Quest'ultima, la Legge 10 settembre 1980, I, n. 1654, prevedeva un
percorso in due tappe, definite tecnicamente “soluzioni” (“losung”). La prima,
la “piccola soluzione”, comportava, in maniera del tutto svincolata da
interventi chirurgici ed attraverso semplici meccanismi di tipo amministrativo,
la riattribuzione di un nome confacente alle aspettative della persona, ma non
al suo sesso anagrafico. La seconda, la “grande soluzione”, era una facoltativa
estensione della prima, vincolata all’intervento ricostruttivo dei genitali e
arrecante la riattribuzione sia del nome che del sesso anagrafico. Nel nostro
Paese il disegno di legge ha visto un lungo iter che ha portato ad una
soluzione di compromesso, quella che è la legge 14 aprile 1982 n. 164. La
legge, ancora oggi in vigore per il percorso di transizione delle persone
trans, prevede l'accertamento psicologico della disforia di genere, il percorso
di TOS, Terapia Ormonale Sostitutiva, l'intervento di riassegnazione chirurgica
del sesso a livello degli organi genitali primari, e, solo alla fine, la
possibilità del cambio anagrafico. Si tratta, evidentemente, di un percorso che
tende a normalizzare i corpi, o i nomi, dunque le identità.
Un percorso che
rimette sul “binario giusto”, quello di uomo o donna nell'ottica di un rigido
binarismo di genere. Solo recentemente, qualcosa si è mosso con le sentenze
della Corte di Cassazione n. 15138 del 2015 e
della Corte Costituzionale n. 221, che hanno concesso la rettifica all'anagrafe
anche in assenza dell'intervento di riassegnazione chirurgica del sesso.
La
questione del cambio anagrafico è molto complessa: se a contare è quello che
esplicita la carta d'identità, per lo Stato sei un maschio come reca il tuo
documento, anche se il tuo aspetto è femminile. Ciò si traduce in difficoltà
legate alla ricerca di un lavoro o all’inclusione sociale, fino al rischio per
alcune persone trans, specialmente quelle immigrate, di vivere ai margini della
società.
Ma cosa
succederebbe qualora dovessero finire in carcere? Verrebbero assegnate in base
al sesso dei documenti, con ovvi rischi per la propria incolumità. Sicuramente
poco dibattuta è, appunto, la questione delle persone trans in carcere.
Una
ordinanza del 13 luglio 2011 recita: “Le terapie necessarie per il mutamento
dell’identità di genere non attengono a mere “scelte personali” del detenuto,
ma al diritto soggettivo alla salute, la cui tutela può essere azionata avanti
al giudice di sorveglianza a norma degli artt. 14 ter, 69 Legge 26 luglio 1975,
n. 354; il detenuto che, essendo affetto da disturbo dell’identità di genere,
abbia intrapreso prima della carcerazione una terapia ormonale ha diritto alla
sua somministrazione a cura dell’amministrazione penitenziaria e con spesa a
carico del servizio sanitario nazionale”.
Eppure
le condizioni delle persone trans, soprattutto delle donne trans nelle carceri
italiane resta drammatica: vivono separate dagli altri detenuti; sono oggetto
di desiderio sessuale e, al tempo stesso, di disgusto; non possono contare su
controlli medici specifici nella somministrazione degli ormoni.

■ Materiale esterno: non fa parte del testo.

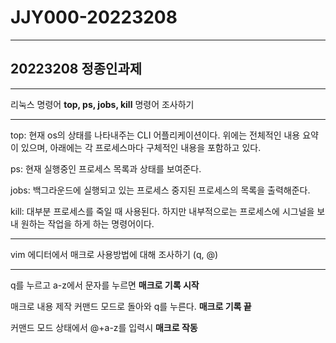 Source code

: # JJY000-20223208
***
## 20223208 정종인과제
***



리눅스 명령어 **top, ps, jobs, kill** 명령어 조사하기
***

top: 현재 os의 상태를 나타내주는 CLI 어플리케이션이다. 위에는 전체적인 내용 요약이 있으며, 아래에는 각 프로세스마다 구체적인 내용을 포함하고 있다.


ps: 현재 실행중인 프로세스 목록과 상태를 보여준다.


jobs: 백그라운드에 실행되고 있는 프로세스 중지된 프로세스의 목록을 출력해준다.


kill: 대부분 프로세스를 죽일 때 사용된다. 하지만 내부적으로는 프로세스에 시그널을 보내 원하는 작업을 하게 하는 명령어이다.
***

vim 에디터에서 매크로 사용방법에 대해 조사하기 (q, @)
***

q를 누르고 a-z에서 문자를 누르면 **매크로 기록 시작**


매크로 내용 제작 커맨드 모드로 돌아와 q를 누른다. **매크로 기록 끝**


커맨드 모드 상태에서 @+a-z를 입력시 **매크로 작동**
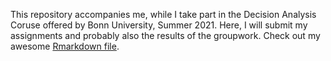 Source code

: This repository accompanies me, while I take part in the Decision Analysis Coruse offered by Bonn University, Summer 2021. Here, I will submit my assignments and probably also the results of the groupwork.
Check out my awesome [Rmarkdown file](http://htmlpreview.github.io/?https://github.com/larscaspersen/Decision-Analysis-Course/blob/master/test_rmarkdown.html).
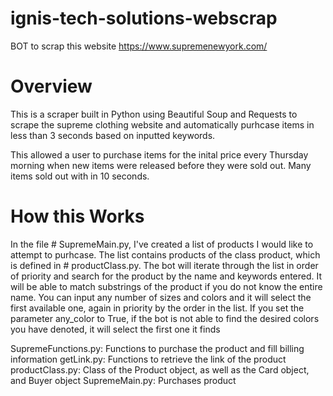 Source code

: # ignis-tech-solutions-webscrap

BOT to scrap this website https://www.supremenewyork.com/

# Overview

This is a scraper built in Python using Beautiful Soup and Requests to scrape the supreme clothing website and automatically purhcase items in less than 3 seconds based on inputted keywords.

This allowed a user to purchase items for the inital price every Thursday morning when new items were released before they were sold out. Many items sold out with in 10 seconds.

# How this Works

In the file # SupremeMain.py,
I've created a list of products I would like to attempt to purhcase. The list contains products of the class product, which is defined in # productClass.py.
The bot will iterate through the list in order of priority and search for the product by the name and keywords entered. It will be able to match substrings of the product if you do not know the entire name. You can input any number of sizes and colors and it will select the first available one, again in priority by the order in the list. If you set the parameter any_color to True, if the bot is not able to find the desired colors you have denoted, it will select the first one it finds

SupremeFunctions.py: Functions to purchase the product and fill billing information
getLink.py: Functions to retrieve the link of the product
productClass.py: Class of the Product object, as well as the Card object, and Buyer object
SupremeMain.py: Purchases product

Secondo i dati,
ogni anno nelle carceri italiane una persona transessuale su quattro si suicida
o commette atti di autolesionismo.
Ciò che
ruota intorno al nome elettivo, ai documenti, all'identità di una persona e al
riconoscimento di essa risulta, insomma, di estrema importanza, potendo
influenzare gran parte della sua vita.
Ecco il
perchè dell'importanza, per esempio, della Carriera Alias, che molte università
italiane, l'Università di Napoli Federico II tra le prime, stanno procedendo ad
adottare. Si tratta della possibilità, per gli studenti in transizione di
genere, di avere un tesserino universitario recante il nome elettivo. In altre
parole significa vivere un contesto che li fa sentire riconosciuti. D'altronde
il riconoscimento è tutto ciò che le persone trans nel corso della loro storia,
comunitaria e spesso anche personale, hanno cercato di ottenere.